## GIVEN ENTRIES

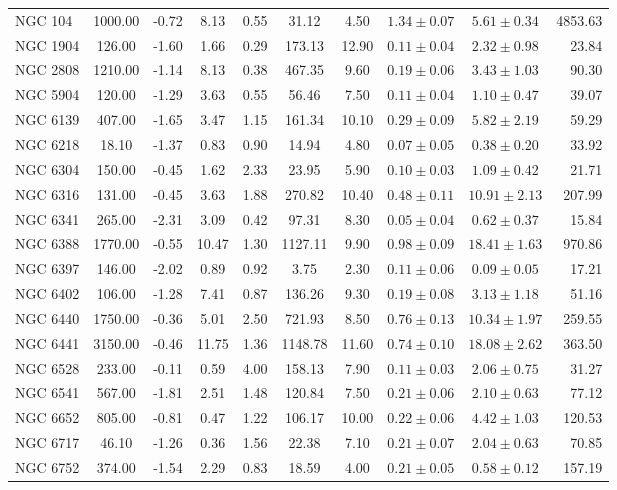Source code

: \documentclass[doublespace,nopageskip]{VTthesis} %
\begin{document}
\begin{table}
{\begin{tabular}{lccccccccr}
NGC 104 & 1000.00 & -0.72 & 8.13 & 0.55 & 31.12 & 4.50 & $1.34 \pm 0.07$ & $5.61 \pm 0.34$ & 4853.63\\
NGC 1904 & 126.00 & -1.60 & 1.66 & 0.29 & 173.13 & 12.90 & $0.11 \pm 0.04$ & $2.32 \pm 0.98$ & 23.84\\
NGC 2808 & 1210.00 & -1.14 & 8.13 & 0.38 & 467.35 & 9.60 & $0.19 \pm 0.06$ & $3.43 \pm 1.03$ & 90.30\\
NGC 5904 & 120.00 & -1.29 & 3.63 & 0.55 & 56.46 & 7.50 & $0.11 \pm 0.04$ & $1.10 \pm 0.47$ & 39.07\\
NGC 6139 & 407.00 & -1.65 & 3.47 & 1.15 & 161.34 & 10.10 & $0.29 \pm 0.09$ & $5.82 \pm 2.19$ & 59.29\\
NGC 6218 & 18.10 & -1.37 & 0.83 & 0.90 & 14.94 & 4.80 & $0.07 \pm 0.05$ & $0.38 \pm 0.20$ & 33.92\\
NGC 6304 & 150.00 & -0.45 & 1.62 & 2.33 & 23.95 & 5.90 & $0.10 \pm 0.03$ & $1.09 \pm 0.42$ & 21.71\\
NGC 6316 & 131.00 & -0.45 & 3.63 & 1.88 & 270.82 & 10.40 & $0.48 \pm 0.11$ & $10.91 \pm 2.13$ & 207.99\\
NGC 6341 & 265.00 & -2.31 & 3.09 & 0.42 & 97.31 & 8.30 & $0.05 \pm 0.04$ & $0.62 \pm 0.37$ & 15.84\\
NGC 6388 & 1770.00 & -0.55 & 10.47 & 1.30 & 1127.11 & 9.90 & $0.98 \pm 0.09$ & $18.41 \pm 1.63$ & 970.86\\
NGC 6397 & 146.00 & -2.02 & 0.89 & 0.92 & 3.75 & 2.30 & $0.11 \pm 0.06$ & $0.09 \pm 0.05$ & 17.21\\
NGC 6402 & 106.00 & -1.28 & 7.41 & 0.87 & 136.26 & 9.30 & $0.19 \pm 0.08$ & $3.13 \pm 1.18$ & 51.16\\
NGC 6440 & 1750.00 & -0.36 & 5.01 & 2.50 & 721.93 & 8.50 & $0.76 \pm 0.13$ & $10.34 \pm 1.97$ & 259.55\\
NGC 6441 & 3150.00 & -0.46 & 11.75 & 1.36 & 1148.78 & 11.60 & $0.74 \pm 0.10$ & $18.08 \pm 2.62$ & 363.50\\
NGC 6528 & 233.00 & -0.11 & 0.59 & 4.00 & 158.13 & 7.90 & $0.11 \pm 0.03$ & $2.06 \pm 0.75$ & 31.27\\
NGC 6541 & 567.00 & -1.81 & 2.51 & 1.48 & 120.84 & 7.50 & $0.21 \pm 0.06$ & $2.10 \pm 0.63$ & 77.12\\
NGC 6652 & 805.00 & -0.81 & 0.47 & 1.22 & 106.17 & 10.00 & $0.22 \pm 0.06$ & $4.42 \pm 1.03$ & 120.53\\
NGC 6717 & 46.10 & -1.26 & 0.36 & 1.56 & 22.38 & 7.10 & $0.21 \pm 0.07$ & $2.04 \pm 0.63$ & 70.85\\
NGC 6752 & 374.00 & -1.54 & 2.29 & 0.83 & 18.59 & 4.00 & $0.21 \pm 0.05$ & $0.58 \pm 0.12$ & 157.19\\

\end{tabular}}
\end{table}
\end{document}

## ASSIGNMENT
Print the data above verbatim from the first line through the line holding "NGC 1904 & 126.00", leaving every picture out.

## ANSWER TO THE PROBLEM
Source code

: \documentclass[doublespace,nopageskip]{VTthesis} %
\begin{document}
\begin{table}
{\begin{tabular}{lccccccccr}
NGC 104 & 1000.00 & -0.72 & 8.13 & 0.55 & 31.12 & 4.50 & $1.34 \pm 0.07$ & $5.61 \pm 0.34$ & 4853.63\\
NGC 1904 & 126.00 & -1.60 & 1.66 & 0.29 & 173.13 & 12.90 & $0.11 \pm 0.04$ & $2.32 \pm 0.98$ & 23.84\\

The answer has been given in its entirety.